And last year, at the Global Ministerial Conference in Stockholm, Sweden, the expert academic group brought forward their work on ‘Saving Lives Beyond 2020’ which includes a heavy emphasis on speed management . 2 of the 9 recommendations tackle the issue of speed management head-on (Zero Speeding & 30kmh in urban areas) meanwhile other recommendations focus on modal shift and the health of children and young people, which are dependent on delivering a more reliable, slower speed network.
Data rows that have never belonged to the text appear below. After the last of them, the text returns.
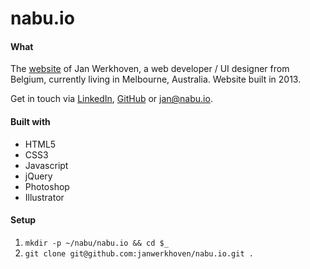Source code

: # nabu.io

#### What
The [website](http://nabu.io/) of Jan Werkhoven, a web developer / UI designer from Belgium, currently living in Melbourne, Australia. Website built in 2013.

Get in touch via [LinkedIn](https://au.linkedin.com/pub/jan-werkhoven/10/64/b30), [GitHub](https://github.com/janwerkhoven) or jan@nabu.io.


#### Built with
* HTML5
* CSS3
* Javascript
* jQuery
* Photoshop
* Illustrator

#### Setup

1. `mkdir -p ~/nabu/nabu.io && cd $_`
2. `git clone git@github.com:janwerkhoven/nabu.io.git .`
It is was around the time that Tingvall & Haworth were articulating their approach to Vision Zero that the UK Department for Transport set-up a national project board to oversea the introduction of a cost-recovery system for speed cameras. In the years that followed, speed compliance increased rapidly on Britain’s roads due to significant expansion of the enforcement infrastructure and at the same time we witnessed a dramatic fall in death and serious injury; something which continued until 2010. We need to ask ourselves what part speed management played in the progress of the early 2000s and are there lessons that we can learn and apply in order to reap similar improvements in the future?

Speed in a Safe System

At the heart of our understanding about speed management is an appreciation of the tolerance of the human body to withstand an impact; for a pedestrian hit by a well-designed car, this will likely be exceeded if the vehicle is travelling at over approximately 20mph. On roads without vulnerable road users, such as pedestrians and cyclists, higher speeds are acceptable but would still be limited by the effect of an impact on the human body once you allow for how much protection is afforded by the vehicle. The recent UK Road Safety Management Capacity Review (2018) highlighted the ongoing disparity between posted limits and the design speed of roads stating: “Posted speed limits allow speeds that are in excess of the design limits of roads and roadsides and vehicle capability to protect against death and serious injury.”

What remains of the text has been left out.